-- Data follows --

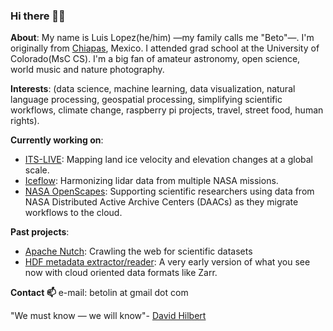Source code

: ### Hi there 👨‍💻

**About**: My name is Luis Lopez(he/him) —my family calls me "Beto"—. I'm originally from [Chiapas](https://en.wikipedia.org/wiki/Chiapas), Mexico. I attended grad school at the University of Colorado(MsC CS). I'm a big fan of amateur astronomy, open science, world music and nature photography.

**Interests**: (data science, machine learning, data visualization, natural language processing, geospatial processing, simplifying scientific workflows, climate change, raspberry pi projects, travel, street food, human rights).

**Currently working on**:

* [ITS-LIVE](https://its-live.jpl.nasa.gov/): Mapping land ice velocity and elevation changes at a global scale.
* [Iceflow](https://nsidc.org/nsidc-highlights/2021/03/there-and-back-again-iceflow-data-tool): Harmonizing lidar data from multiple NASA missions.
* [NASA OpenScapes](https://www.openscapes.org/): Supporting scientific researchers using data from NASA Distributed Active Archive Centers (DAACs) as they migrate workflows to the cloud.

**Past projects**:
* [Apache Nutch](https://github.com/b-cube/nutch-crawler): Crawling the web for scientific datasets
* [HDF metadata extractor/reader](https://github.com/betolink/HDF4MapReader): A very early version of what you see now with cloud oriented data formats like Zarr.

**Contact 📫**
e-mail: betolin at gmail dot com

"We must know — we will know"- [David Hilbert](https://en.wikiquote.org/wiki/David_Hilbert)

-- Data concluded --
-- Data follows --

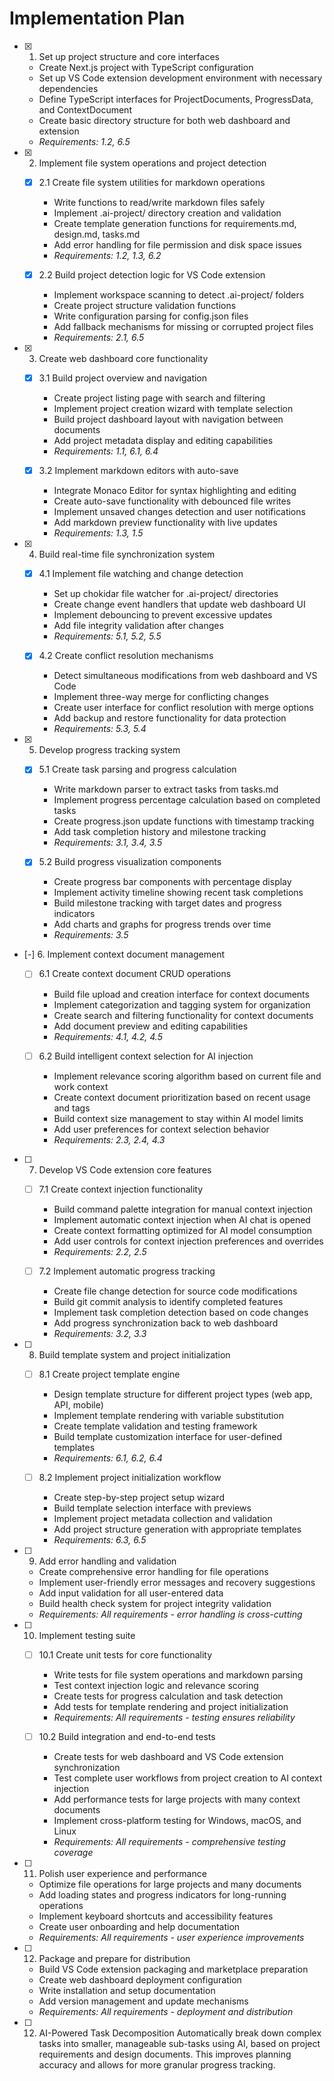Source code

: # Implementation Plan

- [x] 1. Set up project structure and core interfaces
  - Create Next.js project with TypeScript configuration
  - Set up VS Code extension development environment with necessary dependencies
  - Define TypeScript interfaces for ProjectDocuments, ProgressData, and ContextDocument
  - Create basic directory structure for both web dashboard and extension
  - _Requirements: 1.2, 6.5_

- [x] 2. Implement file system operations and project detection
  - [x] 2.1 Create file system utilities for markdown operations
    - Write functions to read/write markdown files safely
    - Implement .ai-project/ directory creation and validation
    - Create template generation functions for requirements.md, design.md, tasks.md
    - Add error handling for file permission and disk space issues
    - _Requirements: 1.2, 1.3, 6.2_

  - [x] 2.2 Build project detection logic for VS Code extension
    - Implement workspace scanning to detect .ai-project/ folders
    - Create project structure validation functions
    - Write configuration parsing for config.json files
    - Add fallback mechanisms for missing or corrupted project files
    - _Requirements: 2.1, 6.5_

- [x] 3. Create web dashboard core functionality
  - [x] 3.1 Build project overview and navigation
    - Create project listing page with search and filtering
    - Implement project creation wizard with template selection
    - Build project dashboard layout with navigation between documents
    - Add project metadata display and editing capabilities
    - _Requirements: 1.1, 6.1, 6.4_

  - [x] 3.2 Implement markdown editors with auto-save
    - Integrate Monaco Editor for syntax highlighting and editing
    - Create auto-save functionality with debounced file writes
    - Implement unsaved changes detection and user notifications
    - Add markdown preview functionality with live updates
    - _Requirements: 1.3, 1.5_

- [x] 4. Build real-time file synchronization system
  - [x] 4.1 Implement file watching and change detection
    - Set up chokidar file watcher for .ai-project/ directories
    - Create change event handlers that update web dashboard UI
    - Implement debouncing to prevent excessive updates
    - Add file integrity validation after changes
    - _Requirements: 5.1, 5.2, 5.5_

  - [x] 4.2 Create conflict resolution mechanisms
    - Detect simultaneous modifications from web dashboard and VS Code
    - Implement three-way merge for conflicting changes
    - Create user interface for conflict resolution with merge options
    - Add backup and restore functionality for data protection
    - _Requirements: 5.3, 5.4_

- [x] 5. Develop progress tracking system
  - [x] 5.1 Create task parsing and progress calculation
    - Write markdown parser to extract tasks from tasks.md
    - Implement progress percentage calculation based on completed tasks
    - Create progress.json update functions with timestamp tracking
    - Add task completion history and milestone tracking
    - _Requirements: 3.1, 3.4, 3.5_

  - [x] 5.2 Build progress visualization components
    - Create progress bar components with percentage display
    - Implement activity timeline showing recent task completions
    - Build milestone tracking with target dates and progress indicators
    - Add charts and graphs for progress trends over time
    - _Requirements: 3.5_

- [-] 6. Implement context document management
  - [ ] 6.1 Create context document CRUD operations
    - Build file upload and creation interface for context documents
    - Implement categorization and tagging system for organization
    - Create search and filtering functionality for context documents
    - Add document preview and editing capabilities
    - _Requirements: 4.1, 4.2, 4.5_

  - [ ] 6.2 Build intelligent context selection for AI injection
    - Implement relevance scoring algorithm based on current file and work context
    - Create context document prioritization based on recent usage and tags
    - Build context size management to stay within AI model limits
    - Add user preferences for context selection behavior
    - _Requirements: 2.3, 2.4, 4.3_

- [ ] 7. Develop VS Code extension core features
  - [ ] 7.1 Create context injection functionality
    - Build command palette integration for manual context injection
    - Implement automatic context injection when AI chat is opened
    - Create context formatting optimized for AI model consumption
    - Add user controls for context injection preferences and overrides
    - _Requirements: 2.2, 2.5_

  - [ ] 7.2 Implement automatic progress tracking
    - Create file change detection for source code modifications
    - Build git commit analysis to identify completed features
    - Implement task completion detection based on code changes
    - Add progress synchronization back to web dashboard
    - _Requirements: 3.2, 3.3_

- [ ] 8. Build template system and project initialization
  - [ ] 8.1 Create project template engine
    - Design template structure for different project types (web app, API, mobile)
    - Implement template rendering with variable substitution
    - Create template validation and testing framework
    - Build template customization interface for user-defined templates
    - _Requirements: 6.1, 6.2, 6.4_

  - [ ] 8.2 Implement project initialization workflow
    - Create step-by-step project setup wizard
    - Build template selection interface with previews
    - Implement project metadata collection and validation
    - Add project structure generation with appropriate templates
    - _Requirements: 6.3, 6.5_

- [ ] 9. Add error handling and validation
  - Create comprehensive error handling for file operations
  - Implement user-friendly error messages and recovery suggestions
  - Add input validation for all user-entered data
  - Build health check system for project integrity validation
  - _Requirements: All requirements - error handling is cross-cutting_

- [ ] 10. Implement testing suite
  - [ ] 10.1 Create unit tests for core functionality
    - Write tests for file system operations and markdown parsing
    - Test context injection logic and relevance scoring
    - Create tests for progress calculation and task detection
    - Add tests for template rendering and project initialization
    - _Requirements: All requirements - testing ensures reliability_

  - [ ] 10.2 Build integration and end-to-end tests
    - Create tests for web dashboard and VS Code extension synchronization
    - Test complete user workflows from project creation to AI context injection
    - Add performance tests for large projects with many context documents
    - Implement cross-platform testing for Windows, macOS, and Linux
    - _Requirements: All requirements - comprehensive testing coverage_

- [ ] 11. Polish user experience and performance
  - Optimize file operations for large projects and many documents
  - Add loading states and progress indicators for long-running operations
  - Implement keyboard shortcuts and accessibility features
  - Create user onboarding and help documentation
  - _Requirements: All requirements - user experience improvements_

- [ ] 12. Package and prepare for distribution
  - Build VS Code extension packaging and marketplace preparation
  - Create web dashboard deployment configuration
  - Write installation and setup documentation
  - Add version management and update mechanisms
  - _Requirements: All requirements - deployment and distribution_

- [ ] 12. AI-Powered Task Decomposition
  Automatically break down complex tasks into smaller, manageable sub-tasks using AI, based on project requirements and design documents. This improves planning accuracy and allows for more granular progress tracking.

-- Data concluded --

■ What this task involves ■
Find the line with "- Test complete" in the material above. Reproduce it and each line after it up to and including the line with "- Implement cross-platform".

■ Response area ■
    - Test complete user workflows from project creation to AI context injection
    - Add performance tests for large projects with many context documents
    - Implement cross-platform testing for Windows, macOS, and Linux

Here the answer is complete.